Padre irmão que ainda não se suicidou, continue amando a Igreja; mas, por favor, se ame primeiro. Se alguma coisa acontecer com você, justa ou injustamente, você tem grande chance de ser descartado através de um decreto frio e impessoal. Ame a Jesus! Converse com Ele! Não espere o bispo lhe perguntar como está. Não crie expectativa sobre a fraternidade sacerdotal. Ela existe, na maioria do clero, só no papel. Ame-se! Se ame primeiro. Ame-se antes de amar os superiores e os irmãos padres. Lembre-se que haverá um momento que será só você e Ele. Todos deixarão você. As acusações e o que podem colocar de você nas redes, possivelmente, valerão mais do que tudo que Deus lhe deu a graça de realizar fielmente em todos os seus anos de ministério. Os conselhos presbiterais não conhecem você.

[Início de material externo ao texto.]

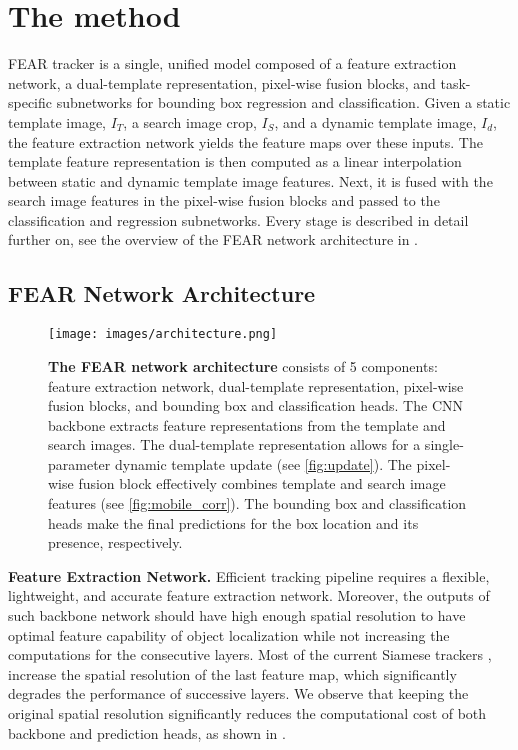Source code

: \documentclass[runningheads]{llncs}
\begin{document}
\section{The method}

FEAR tracker is a single, unified model composed of a feature extraction network, a dual-template representation, pixel-wise fusion blocks, and task-specific subnetworks for bounding box regression and classification. 
Given a static template image, $I_T$, a search image crop, $I_S$, and a dynamic template image, $I_{d}$, the feature extraction network yields the feature maps over these inputs.
The template feature representation is then computed as a linear interpolation between static and dynamic template image features. 
Next, it is fused with the search image features in the pixel-wise fusion blocks and passed to the classification and regression subnetworks. 
Every stage is described in detail further on, see the overview of the FEAR network architecture in .

\subsection{FEAR Network Architecture}



\begin{figure*}[t!]\texttt{[image: images/architecture.png]}
\caption{\textbf{The FEAR network architecture} consists of 5 components: feature extraction network, dual-template representation, pixel-wise fusion blocks, and bounding box and classification heads. 
  The CNN backbone extracts feature representations from the template and search images. 
  The dual-template representation allows for a single-parameter dynamic template update (see \cref{fig:update}).
  The pixel-wise fusion block effectively combines template and search image features (see \cref{fig:mobile_corr}). 
  The bounding box and classification heads make the final predictions for the box location and its presence, respectively.}
\label{fig:arch}
\end{figure*}

\textbf{Feature Extraction Network.} Efficient tracking pipeline requires a flexible, lightweight, and accurate feature extraction network. 
Moreover, the outputs of such backbone network should have high enough spatial resolution to have optimal feature capability of object localization \cite{SiamRPN++} while not increasing the computations for the consecutive layers. 
Most of the current Siamese trackers \cite{Ocean}, \cite{SiamRPN++} increase the spatial resolution of the last feature map, which significantly degrades the performance of successive layers. 
We observe that keeping the original spatial resolution significantly reduces the computational cost of both backbone and prediction heads, as shown in .
\end{document}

Para a grande parte deles, você já está até morto…
Ah, irmão padre, não se mate. Não seja o décimo da lista de 2021! Você sabe que nenhum dos ordinários locais dos outros nove falaram nada? Se você se matar, no outro dia, alguém vai ser mandado para o seu lugar. Você será lembrado apenas nas missas em que alguém colocar o seu nome nas intenções. Com alguns dias, o Instagram e o Facebook não mais falarão de você. Foi assim com o padre Ruben, Adriano Henrique, Milton, Marco Antônio, Mauro Jorge… e todos nesse ano. E todos celebraram, usaram casulas, absolveram pecados, batizaram, assistiram casamentos”.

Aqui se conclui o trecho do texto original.